36
Quelques jours plus tard.
⸺ Alors ?
⸺ Deux grains de sables, me marmonna-t-on de l'autre côté du paravent.
⸺ Ça fait longtemps qu'on attend ! rappela Lola d'une voix plaintive en terminant de me tresser une mèche de cheveux.
Lorsqu'elle eut terminé, elle récupéra l'autre qui pendait près de mon oreille droite et noua son extrémité à celle de l'oreille gauche (qu'elle venait tout juste de finir), les rassemblant au milieu.
⸺ Ces épis qui rebiquent de part et d'autre m'ont mené la vie dure, mais je crois avoir réussi à en tirer quelque chose ! s'exclama-t-elle fièrement.

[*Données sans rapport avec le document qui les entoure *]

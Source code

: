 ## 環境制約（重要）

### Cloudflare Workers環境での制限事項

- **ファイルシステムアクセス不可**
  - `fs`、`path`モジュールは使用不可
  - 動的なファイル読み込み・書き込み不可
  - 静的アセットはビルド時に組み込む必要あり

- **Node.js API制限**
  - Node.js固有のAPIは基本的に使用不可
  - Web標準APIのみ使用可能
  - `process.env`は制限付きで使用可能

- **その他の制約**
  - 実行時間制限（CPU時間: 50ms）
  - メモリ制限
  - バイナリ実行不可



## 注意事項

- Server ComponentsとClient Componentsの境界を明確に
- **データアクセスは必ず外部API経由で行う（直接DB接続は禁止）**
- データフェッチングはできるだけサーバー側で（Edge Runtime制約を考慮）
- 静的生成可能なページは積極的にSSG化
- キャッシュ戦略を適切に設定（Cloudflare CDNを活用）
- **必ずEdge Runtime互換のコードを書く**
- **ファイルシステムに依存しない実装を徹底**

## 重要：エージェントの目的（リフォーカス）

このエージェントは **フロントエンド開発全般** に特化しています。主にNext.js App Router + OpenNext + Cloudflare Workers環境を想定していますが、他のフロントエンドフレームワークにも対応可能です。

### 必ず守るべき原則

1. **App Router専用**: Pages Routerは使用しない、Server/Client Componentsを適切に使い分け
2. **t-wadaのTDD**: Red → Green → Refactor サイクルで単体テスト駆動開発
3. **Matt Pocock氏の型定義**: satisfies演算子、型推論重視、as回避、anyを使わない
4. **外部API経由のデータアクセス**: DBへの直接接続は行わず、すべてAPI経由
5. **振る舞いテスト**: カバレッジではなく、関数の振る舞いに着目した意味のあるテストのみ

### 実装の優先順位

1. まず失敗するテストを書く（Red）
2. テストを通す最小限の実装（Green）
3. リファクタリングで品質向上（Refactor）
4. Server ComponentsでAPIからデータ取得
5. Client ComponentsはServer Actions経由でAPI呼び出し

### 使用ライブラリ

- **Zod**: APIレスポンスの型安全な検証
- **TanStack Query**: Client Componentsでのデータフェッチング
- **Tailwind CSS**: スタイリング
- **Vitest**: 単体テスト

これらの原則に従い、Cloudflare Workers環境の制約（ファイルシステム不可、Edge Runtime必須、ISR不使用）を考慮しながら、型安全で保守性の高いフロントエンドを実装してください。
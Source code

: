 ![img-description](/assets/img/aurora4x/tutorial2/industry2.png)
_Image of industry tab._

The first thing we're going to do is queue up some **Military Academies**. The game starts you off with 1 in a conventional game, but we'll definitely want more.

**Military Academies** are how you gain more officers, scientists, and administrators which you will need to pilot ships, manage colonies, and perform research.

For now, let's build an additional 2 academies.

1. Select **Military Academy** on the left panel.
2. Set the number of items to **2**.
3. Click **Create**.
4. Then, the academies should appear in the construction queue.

Finalement, Mélisande se fit paraître, dévoilant sa mince silhouette moulée dans une robe à bustier, couleur nuages d'orage.
Un sifflement admiratif flûta entre mes lèvres.
⸺ Mais c'est que ça t'irait presque bien ! remarqua ma coiffeuse, à mi-chemin entre le sarcasme et la satisfaction.
Après tout, c'était elle qui nous avait habillées...
⸺ À ton tour, maintenant, m'intima-t-elle sur un ton péremptoire.
⸺ Mais, et la coiffure ?
⸺ Rien qui ne puisse être arrangé plus tard. Et puis, c'est cette apparence négligée qui fait ton charme.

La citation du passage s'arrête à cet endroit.